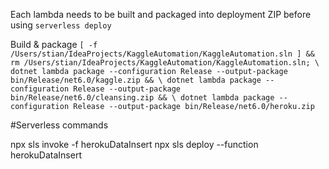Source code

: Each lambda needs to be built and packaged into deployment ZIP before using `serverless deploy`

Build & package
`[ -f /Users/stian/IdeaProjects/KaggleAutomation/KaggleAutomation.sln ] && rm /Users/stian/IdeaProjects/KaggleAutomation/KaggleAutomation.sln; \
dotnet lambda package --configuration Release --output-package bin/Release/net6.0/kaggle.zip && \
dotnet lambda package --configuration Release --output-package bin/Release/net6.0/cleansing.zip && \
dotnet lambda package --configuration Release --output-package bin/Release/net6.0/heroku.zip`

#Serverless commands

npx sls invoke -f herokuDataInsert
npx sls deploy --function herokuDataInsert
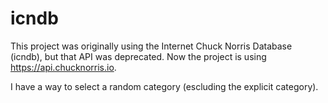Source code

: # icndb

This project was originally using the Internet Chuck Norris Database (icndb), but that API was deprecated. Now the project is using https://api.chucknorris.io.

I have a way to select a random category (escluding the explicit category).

...

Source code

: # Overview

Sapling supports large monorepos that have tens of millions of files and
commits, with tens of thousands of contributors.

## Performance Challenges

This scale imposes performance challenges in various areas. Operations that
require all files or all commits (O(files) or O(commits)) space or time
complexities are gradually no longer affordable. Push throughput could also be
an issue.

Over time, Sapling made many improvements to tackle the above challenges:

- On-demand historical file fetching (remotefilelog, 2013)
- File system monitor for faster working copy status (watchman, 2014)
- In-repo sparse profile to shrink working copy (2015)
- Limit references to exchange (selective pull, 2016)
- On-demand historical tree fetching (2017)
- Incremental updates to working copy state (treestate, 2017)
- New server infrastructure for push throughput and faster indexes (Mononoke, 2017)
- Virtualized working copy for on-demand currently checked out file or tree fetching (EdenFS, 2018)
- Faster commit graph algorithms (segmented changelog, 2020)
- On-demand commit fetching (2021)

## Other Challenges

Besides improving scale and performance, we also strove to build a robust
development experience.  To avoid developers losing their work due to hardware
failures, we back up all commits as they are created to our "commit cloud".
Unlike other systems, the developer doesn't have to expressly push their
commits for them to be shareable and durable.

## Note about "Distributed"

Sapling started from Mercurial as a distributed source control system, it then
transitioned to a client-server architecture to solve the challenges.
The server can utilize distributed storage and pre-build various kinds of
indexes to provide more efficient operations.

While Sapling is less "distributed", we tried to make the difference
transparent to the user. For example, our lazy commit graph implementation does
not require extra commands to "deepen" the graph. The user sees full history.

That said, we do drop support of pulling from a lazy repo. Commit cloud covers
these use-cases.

### TASK GOAL
Only lines that include "have" are counted here. Give their number for the records above and add nothing.

### RESULT
3